I need to solve this else I cant study; I am perfectionist, obsessive student; please help 

much obliged


----------



## Δημήτρης

When reading Ancient Greek using the modern Greek pronunciation: 
- /h/ is not pronounced
- grave, acute and circumflex have the same use, to show which syllable is stressed
- There is no distinction between long and short sounds
- η,υ,ει,οι,υι merged to /i/ 'ι", αι το /e/ "ε", ω to /o/ "ο".
- voiced plosives /b d g/ are voiced fricatives /v δ γ/
- aspirated plosives /ph th kh/ are voiceless fricatives /f θ x/
- nasal+voiceless plosives /nt mp ŋk/ are voiced plosives with optional prenasalization /(n)d (m)b (ŋ)g/

This is pretty much how do we pronounce Ancient Greek, using the same phonetic values as in modern Greek.


----------



## Arthur Fomalhaut

Thanks a lot, Demetrios;

So I will ignore spirits always, that would be awkward as I used to do them when I studied at high school, and follow the moving stress -fake- of intensity; I find it uncomfortable in my mind but thats it

I have now a unified pronunciation for all Greeks !!!!
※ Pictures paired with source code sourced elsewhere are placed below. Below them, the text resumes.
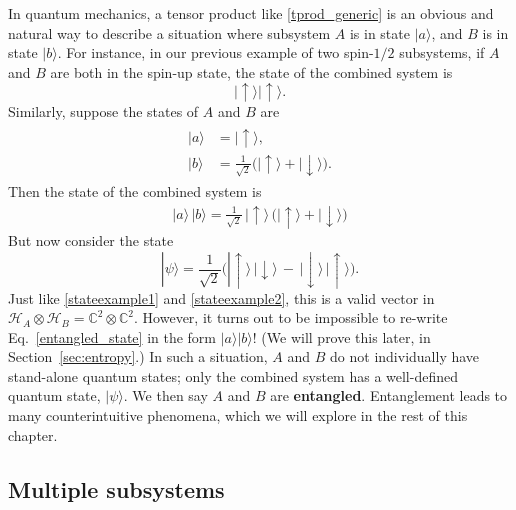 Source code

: \documentclass[pra,12pt]{revtex4-2}
\begin{document}
In quantum mechanics, a tensor product like \eqref{tprod_generic} is
an obvious and natural way to describe a situation where subsystem $A$
is in state $|a\rangle$, and $B$ is in state $|b\rangle$.  For
instance, in our previous example of two spin-$1/2$ subsystems, if $A$
and $B$ are both in the spin-up state, the state of the combined
system is
\begin{equation}
  |\!\uparrow\rangle |\!\uparrow\rangle.
  \label{stateexample1}
\end{equation}
Similarly, suppose the states of $A$ and $B$ are
\begin{align}
  \begin{aligned}
  |a\rangle &= |\!\uparrow\rangle,\\
  |b\rangle &= \frac{1}{\sqrt{2}}
  \Big(|\!\uparrow\rangle + |\!\downarrow\rangle\Big).
  \end{aligned}
\end{align}
Then the state of the combined system is
\begin{align}
  |a\rangle\, |b\rangle
  = \frac{1}{\sqrt{2}}\, |\!\uparrow\rangle\,
  \Big(|\!\uparrow\rangle + |\!\downarrow\rangle\Big)
  \label{stateexample2}
\end{align}
But now consider the state
\begin{equation}
  |\psi\rangle = \frac{1}{\sqrt{2}}
  \Big(|\!\uparrow\rangle\, |\!\downarrow\rangle
  \,-\, |\!\downarrow\rangle \, |\!\uparrow\rangle\Big).
  \label{entangled_state}
\end{equation}
Just like \eqref{stateexample1} and \eqref{stateexample2}, this is a
valid vector in $\mathscr{H}_A \otimes \mathscr{H}_B =
\mathbb{C}^2\otimes\mathbb{C}^2$.  However, it turns out to be
impossible to re-write Eq.~\eqref{entangled_state} in the form
$|a\rangle|b\rangle$!  (We will prove this later, in
Section~\ref{sec:entropy}.)  In such a situation, $A$ and $B$ do not
individually have stand-alone quantum states; only the combined system
has a well-defined quantum state, $|\psi\rangle$.  We then say $A$ and
$B$ are \textbf{entangled}.  Entanglement leads to many
counterintuitive phenomena, which we will explore in the rest of this
chapter.

\subsection{Multiple subsystems}
\end{document}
However after some brain racking I ve made my mind to keep:

- rounded ipsilon in both Attic and koine-biblical
- double consonants and /dz/ for zeta in Attic

this way I give a touch to the old ones, as markers of something different from Modern

very happy and frankly, I feel I found the truth, the best way


----------



## Δημήτρης

Oh, I forgot to mention that change: ζ /dz/ is [z] in the modern pronunciation. If you say [dz], a Greek will understand τζ, not ζ. It's depends on your audience whether it's better to use [dz] and [y] rather than [z] and _._


----------



## Peano

I'd like to know your opinion about removing the accents and spirits sometimes. Particularly from the Greek text "Πάτερ ἡμῶν" in the Wikipedia's article on Interglossa, which I myself edited: http://en.wikipedia.org/wiki/Interglossa#Sample_text

When I look at the text, I feel so puzzled by so many tiny accents and spirits on it, they make the text seem much harder than it is! Then I wish to simply remove all those accents and spirits. But then I doubt, I don't know if this would be a crime, or rather an acceptable practice in a didactic context like this?


----------



## Δημήτρης

Of course it's not a crime, writing sans-accents is a non-standard, informal practice mainly used when chatting on the Internet. But in an encyclopedia, I would expect monotonic accentuation for modern Greek text or quotations of ancient Greek phrases that survive in the modern language and polytonic accentuation for 'pure' ancient Greek. So, I advice you to keep the clutter on Πάτερ ἡμῶν.
http://en.wikipedia.org/wiki/Greek_diacritics


----------



## Acestor

You can find the Lord's Prayer accented in both ways in Wikipedia's Greek page for the Lord's prayer.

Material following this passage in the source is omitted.